Cast: Sergei Dreiden

Director: Alexander Sokurov

Screenplay: Alexander Sokurov

Running time: 1 hr 36 mins

Genre: Drama/Fantasy/History



CRITIQUE:


Russian Ark boasts a tagline: 2,000 casts, 3 orchestras, 33 rooms, 300 years of history – all in one take. So very rarely does a film go down to history records. Alexander Sokurov’s behemoth of a magnum opus is presently the world’s longest one-take in the annals of cinema. Clocking around 96 minutes, the digital Steadicam roves around the majestic Hermitage museum in fluid motions, narrated by an unseen filmmaker and guided by a cynical, black-tongued 19th century French diplomat, as the past and the present collide with each other in this contemplative, elegant, celebrative, and often sombre exploration into the Russian history.
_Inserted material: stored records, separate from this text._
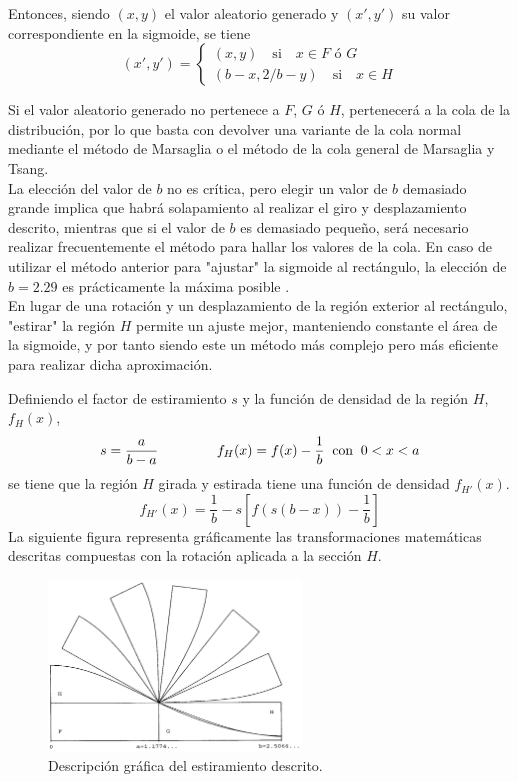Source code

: \documentclass[a4paper,12pt]{article}
\begin{document}
	Entonces, siendo $(x,y)$ el valor aleatorio generado y $(x',y')$ su valor correspondiente en la sigmoide, se tiene
	$$
	(x',y') = 
	\begin{cases}
		(x,y) \quad \text{si} \quad x\in F \text{ ó } G \\
		(b-x,2/b-y) \quad \text{si} \quad x \in H
	\end{cases}
	$$  
	
	Si el valor aleatorio generado no pertenece a $F$, $G$ ó $H$, pertenecerá a la cola de la distribución, por lo que basta con devolver una variante de la cola normal mediante el método de Marsaglia o el método de la cola general de Marsaglia y Tsang.\\
		
	La elección del valor de $b$ no es crítica, pero elegir un valor de $b$ demasiado grande implica que habrá solapamiento al realizar el giro y desplazamiento descrito, mientras que si el valor de $b$ es demasiado pequeño, será necesario realizar frecuentemente el método para hallar los valores de la cola.
	En caso de utilizar el método anterior para "ajustar" la sigmoide al rectángulo, la elección de $b=2.29$ es prácticamente la máxima posible \cite{monty-python}. \\
		
	En lugar de una rotación y un desplazamiento de la región exterior al rectángulo, "estirar" la región $H$ permite un ajuste mejor, manteniendo constante el área de la sigmoide, y por tanto siendo este un método más complejo pero más eficiente para realizar dicha aproximación. 
	
	Definiendo el factor de estiramiento $s$ y la función de densidad de la región $H$, $f_H(x)$, 
	$$s=\dfrac{a}{b-a} \hspace{1.5cm} f_H(x)=f(x)-\dfrac{1}{b} \hspace{2mm} \text{con} \hspace{2mm} 0<x<a $$
	se tiene que la región $H$ girada y estirada tiene una función de densidad $f_{H'}(x)$.
	$$ f_{H'}(x) = \dfrac{1}{b} - s  \left[ f(s (b-x) ) -\dfrac{1}{b} \right] $$ 
	La siguiente figura representa gráficamente las transformaciones matemáticas descritas compuestas con la rotación aplicada a la sección $H$. 
	
	\begin{figure}[H]
		\centering
		\includegraphics[width=0.6\textwidth]{include/stretching_sigmoid.png}
		\caption{Descripción gráfica del estiramiento descrito. \cite{monty-python}}
	\end{figure}
	
\end{document}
It’s madly ambitious, wildly audacious and utterly dreamlike, as the camera glides from one room to the other, figures of the Russian past like Catherine and Peter the Great take life-form and hundreds of gorgeously costumed people from different periods. It puts audience almost in a trance, like an ethereal tour around the museum, struck by its sheer beauty. There are scenes of folly, little known characters slide in and out of focus – but it’s really Sokurov’s contemporary filmmaking that should be celebrated here. And we ask ourselves what’s the purpose of such drudgery? Have a look at the film’s inspired ending, a hopeful, melancholic look into a frosty sea. The Hermitage is the ark, and together along with the history, artefacts, the arts and its craftsmen would navigate the waters of time through eternity. This is without a doubt a staggering piece of work.


VERDICT:

Magisterial. Sumptuous. Extraordinary. You will never see anything like this. Russian Ark is a film of such incredible achievement.